Comme Raphaël, beaucoup d’entre eux sont arrivés ici avec seulement leur volonté de fer. Comme les hommes qui ont construit Castel Nuovo : « Paysans, bergers, pauvres et humbles », dépeint Jean-Marc Gianno avec une touchante admiration pour ces lointains ancêtres. « Ils profitaient du peu de temps libre dont ils disposaient. Parce que c’était chez moi, parce qu’il fallait le faire. » poursuit le volontaire trinitaire de 72 ans. Face aux murs de pierres sèches et aux pierres grossièrement équarries, la figure mystifiée du Compagnon s’efface.
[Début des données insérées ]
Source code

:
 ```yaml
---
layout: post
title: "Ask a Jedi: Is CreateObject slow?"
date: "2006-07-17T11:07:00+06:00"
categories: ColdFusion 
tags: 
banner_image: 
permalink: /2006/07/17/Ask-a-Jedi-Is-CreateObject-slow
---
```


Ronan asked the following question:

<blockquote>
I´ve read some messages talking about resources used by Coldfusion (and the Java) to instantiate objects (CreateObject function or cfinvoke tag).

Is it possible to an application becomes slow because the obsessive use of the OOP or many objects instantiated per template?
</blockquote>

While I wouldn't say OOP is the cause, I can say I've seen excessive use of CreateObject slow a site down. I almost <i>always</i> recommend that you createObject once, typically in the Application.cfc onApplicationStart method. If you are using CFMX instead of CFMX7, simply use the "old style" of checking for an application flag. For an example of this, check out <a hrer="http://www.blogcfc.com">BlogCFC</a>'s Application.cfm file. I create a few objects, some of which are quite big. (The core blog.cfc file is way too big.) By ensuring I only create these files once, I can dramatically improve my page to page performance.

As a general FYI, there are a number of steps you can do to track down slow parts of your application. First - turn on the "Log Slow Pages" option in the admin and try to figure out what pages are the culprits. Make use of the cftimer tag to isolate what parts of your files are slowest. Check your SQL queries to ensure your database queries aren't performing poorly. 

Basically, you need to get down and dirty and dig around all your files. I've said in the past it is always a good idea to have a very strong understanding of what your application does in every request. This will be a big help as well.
Ce site n’est pas celui de Guédelon où travaillent historiens et bâtisseurs professionnels (3). Ici, il n’y a que des autodidactes, qui imposent le respect.

En deux décennies, ils ont développé un véritable savoir-faire, doublant leurs prouesses. En témoigne la reconstruction récente d’une voûte en plein cintre accolée à l’emblématique pigeonnier, point d’orgue du projet.
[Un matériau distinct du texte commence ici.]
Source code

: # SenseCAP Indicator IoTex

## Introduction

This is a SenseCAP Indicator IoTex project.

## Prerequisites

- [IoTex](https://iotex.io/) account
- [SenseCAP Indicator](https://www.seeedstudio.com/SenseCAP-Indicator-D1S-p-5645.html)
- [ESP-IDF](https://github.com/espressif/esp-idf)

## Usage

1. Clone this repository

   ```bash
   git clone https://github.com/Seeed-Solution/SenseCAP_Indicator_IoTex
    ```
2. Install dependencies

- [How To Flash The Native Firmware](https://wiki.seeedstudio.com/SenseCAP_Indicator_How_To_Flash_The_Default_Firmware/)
Future maison du patrimoine

« En fin de compte, nous ferons [de ce corps de bâtiment] une maison de l’environnement et du patrimoine”présente le maire, qui reconnaît s’être battu pour obtenir le droit de rénover les ruines. Il estime ainsi que« En , on ne peut pas toucher une pierre sans autorisation. Tout doit être préservé [a fortiori dans un site classé monument historique en 1939]. Il fallait donc accepter le principe de la réhabilitation.» UN « vraie victoire »les bénévoles sont d’accord.

Trouver du sens

« Sans cette aventure, le château serait resté abandonné, oublié. Nous ne nous serions jamais rencontrés non plus.» précise Jean-Philippe, président de l’association Les Amis de Castel Nuovo, créée en 2023 pour rassembler les fidèles parmi les fidèles.
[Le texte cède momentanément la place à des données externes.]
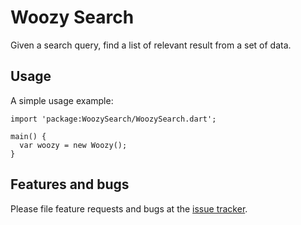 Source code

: # Woozy Search

Given a search query, find a list of relevant result from a set of data.

## Usage

A simple usage example:

```
import 'package:WoozySearch/WoozySearch.dart';

main() {
  var woozy = new Woozy();
}
```

## Features and bugs

Please file feature requests and bugs at the [issue tracker][tracker].

[tracker]: https://github.com/GigaBox/WoozySearch/issues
Le grand homme de 56 ans, qui fait le déplacement chaque semaine depuis Roquebrune-Cap-Martin, le confie : il a trouvé sa quête. Spirituel, humain. Une sorte de “thérapie”il sourit avec pudeur et poésie : “C’est le ‘pays heureux’, le pays de la joie [en anglais]. Les querelles de village restent en bas. Ici, nous sommes dans un autre temps, un autre espace. Parce que nous travaillons pour quelque chose qui nous dépasse.

Appuyé sur son bâton devenu canne d’architecte, le malicieux Roger hoche la tête : «Cela nous survivra à tous. Et je ne dis pas ça parce que je suis vieux. C’est un projet qui s’étend sur plusieurs générations.

1. Des modèles 3D des ruines et des vidéos permettent de visualiser l’avancée des travaux, sur le site Castelnuovo.fr

2. Nettoyage : [email protected]

3. Dans l’Yonne, depuis 1997, un site expérimental fait revivre le château de Guédelon, construit selon les techniques et les matériaux utilisés au Moyen Âge.

4. Contactée, la cellule départementale de l’architecture et du patrimoine n’a pas répondu.

La grande tour du pigeonnier de Châteauneuf-Villevieille, ici le 5 octobre 2024, a été finalisée il y a un an après deux ans de travaux. Bonne matinée.

Un château avec 13 siècles d’histoire

À première vue, Châteauneuf-Villevieille semble mal nommé : de nouvelles maisons continuent de se construire dans le village tandis que la ville fortifiée n’est plus qu’un champ de ruines. Pourtant, tout cela a du sens.
Les habitants du village primitif, fondé par les Romains, ont atteint leur apogée au cours des VIIe et VIIIe siècles. Pour échapper aux invasions des barbares qui ravageaient la région, ils construisirent une nouvelle ville nommée, à juste titre, Castelnuovo.
Entourée de remparts et flanquée de nombreuses tours, la ville devient une place forte appréciée de la noblesse niçoise. Pendant près de dix siècles, le site a prospéré.
Puis vint une guerre de trop, celle de la Succession d’Autriche, qui vit les Espagnols s’emparer des murailles en 1744, les arrachant au royaume de Sardaigne.
Déserté à la fin du 19ème siècle
Avec le traité d’Aix-la-Chapelle mettant fin aux hostilités en 1748, la paix rend les remparts obsolètes. Petit à petit, jusqu’à la fin du XIXème siècle, les habitants reviennent à Villevieille, où les champs sont plus fertiles et la Source plus abondante. La vieille ville fut alors transformée en une vaste carrière où il faisait bon creuser les pierres nécessaires à la reconstruction de son habitation.
Et ça, “jusque dans les années 90”assure Edmond Mari. Le maire conclut : « En voyant ce type de comportement, je me suis dit qu’il fallait sauver notre patrimoine. » C’est à ce moment que naît le projet de reconstruction de la ville.